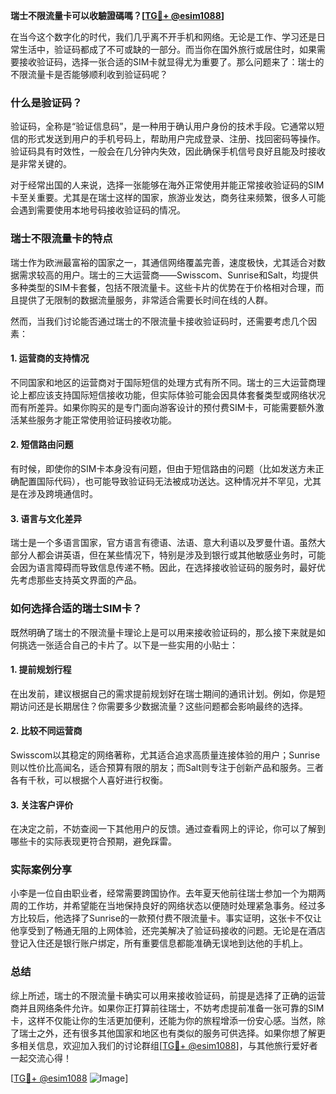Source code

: **瑞士不限流量卡可以收驗證碼嗎？[[TG💪+ @esim1088](https://t.me/s/esim1088)]**

在当今这个数字化的时代，我们几乎离不开手机和网络。无论是工作、学习还是日常生活中，验证码都成了不可或缺的一部分。而当你在国外旅行或居住时，如果需要接收验证码，选择一张合适的SIM卡就显得尤为重要了。那么问题来了：瑞士的不限流量卡是否能够顺利收到验证码呢？

### 什么是验证码？

验证码，全称是“验证信息码”，是一种用于确认用户身份的技术手段。它通常以短信的形式发送到用户的手机号码上，帮助用户完成登录、注册、找回密码等操作。验证码具有时效性，一般会在几分钟内失效，因此确保手机信号良好且能及时接收是非常关键的。

对于经常出国的人来说，选择一张能够在海外正常使用并能正常接收验证码的SIM卡至关重要。尤其是在瑞士这样的国家，旅游业发达，商务往来频繁，很多人可能会遇到需要使用本地号码接收验证码的情况。

### 瑞士不限流量卡的特点

瑞士作为欧洲最富裕的国家之一，其通信网络覆盖完善，速度极快，尤其适合对数据需求较高的用户。瑞士的三大运营商——Swisscom、Sunrise和Salt，均提供多种类型的SIM卡套餐，包括不限流量卡。这些卡片的优势在于价格相对合理，而且提供了无限制的数据流量服务，非常适合需要长时间在线的人群。

然而，当我们讨论能否通过瑞士的不限流量卡接收验证码时，还需要考虑几个因素：

#### 1. **运营商的支持情况**
   不同国家和地区的运营商对于国际短信的处理方式有所不同。瑞士的三大运营商理论上都应该支持国际短信接收功能，但实际体验可能会因具体套餐类型或网络状况而有所差异。如果你购买的是专门面向游客设计的预付费SIM卡，可能需要额外激活某些服务才能正常使用验证码接收功能。

#### 2. **短信路由问题**
   有时候，即使你的SIM卡本身没有问题，但由于短信路由的问题（比如发送方未正确配置国际代码），也可能导致验证码无法被成功送达。这种情况并不罕见，尤其是在涉及跨境通信时。

#### 3. **语言与文化差异**
   瑞士是一个多语言国家，官方语言有德语、法语、意大利语以及罗曼什语。虽然大部分人都会讲英语，但在某些情况下，特别是涉及到银行或其他敏感业务时，可能会因为语言障碍而导致信息传递不畅。因此，在选择接收验证码的服务时，最好优先考虑那些支持英文界面的产品。

### 如何选择合适的瑞士SIM卡？

既然明确了瑞士的不限流量卡理论上是可以用来接收验证码的，那么接下来就是如何挑选一张适合自己的卡片了。以下是一些实用的小贴士：

#### 1. **提前规划行程**
   在出发前，建议根据自己的需求提前规划好在瑞士期间的通讯计划。例如，你是短期访问还是长期居住？你需要多少数据流量？这些问题都会影响最终的选择。

#### 2. **比较不同运营商**
   Swisscom以其稳定的网络著称，尤其适合追求高质量连接体验的用户；Sunrise则以性价比高闻名，适合预算有限的朋友；而Salt则专注于创新产品和服务。三者各有千秋，可以根据个人喜好进行权衡。

#### 3. **关注客户评价**
   在决定之前，不妨查阅一下其他用户的反馈。通过查看网上的评论，你可以了解到哪些卡的实际表现更符合预期，避免踩雷。

### 实际案例分享

小李是一位自由职业者，经常需要跨国协作。去年夏天他前往瑞士参加一个为期两周的工作坊，并希望能在当地保持良好的网络状态以便随时处理紧急事务。经过多方比较后，他选择了Sunrise的一款预付费不限流量卡。事实证明，这张卡不仅让他享受到了畅通无阻的上网体验，还完美解决了验证码接收的问题。无论是在酒店登记入住还是银行账户绑定，所有重要信息都能准确无误地到达他的手机上。

### 总结

综上所述，瑞士的不限流量卡确实可以用来接收验证码，前提是选择了正确的运营商并且网络条件允许。如果你正打算前往瑞士，不妨考虑提前准备一张可靠的SIM卡，这样不仅能让你的生活更加便利，还能为你的旅程增添一份安心感。当然，除了瑞士之外，还有很多其他国家和地区也有类似的服务可供选择。如果你想了解更多相关信息，欢迎加入我们的讨论群组[[TG💪+ @esim1088](https://t.me/s/esim1088)]，与其他旅行爱好者一起交流心得！

[[TG💪+ @esim1088](https://t.me/s/esim1088) ![Image](https://i.postimg.cc/4NQfJmqS/Snipaste-2025-05-13-00-14-12.png)]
+++
WHAT THE EXERCISE ASKS: Your output should be the lines from the one with "综上所述，瑞士的不限流量卡确" through the last line of the entries above, copied exactly and nothing more.

TASK ANSWER:
综上所述，瑞士的不限流量卡确实可以用来接收验证码，前提是选择了正确的运营商并且网络条件允许。如果你正打算前往瑞士，不妨考虑提前准备一张可靠的SIM卡，这样不仅能让你的生活更加便利，还能为你的旅程增添一份安心感。当然，除了瑞士之外，还有很多其他国家和地区也有类似的服务可供选择。如果你想了解更多相关信息，欢迎加入我们的讨论群组[[TG💪+ @esim1088](https://t.me/s/esim1088)]，与其他旅行爱好者一起交流心得！

[[TG💪+ @esim1088](https://t.me/s/esim1088) ![Image](https://i.postimg.cc/4NQfJmqS/Snipaste-2025-05-13-00-14-12.png)]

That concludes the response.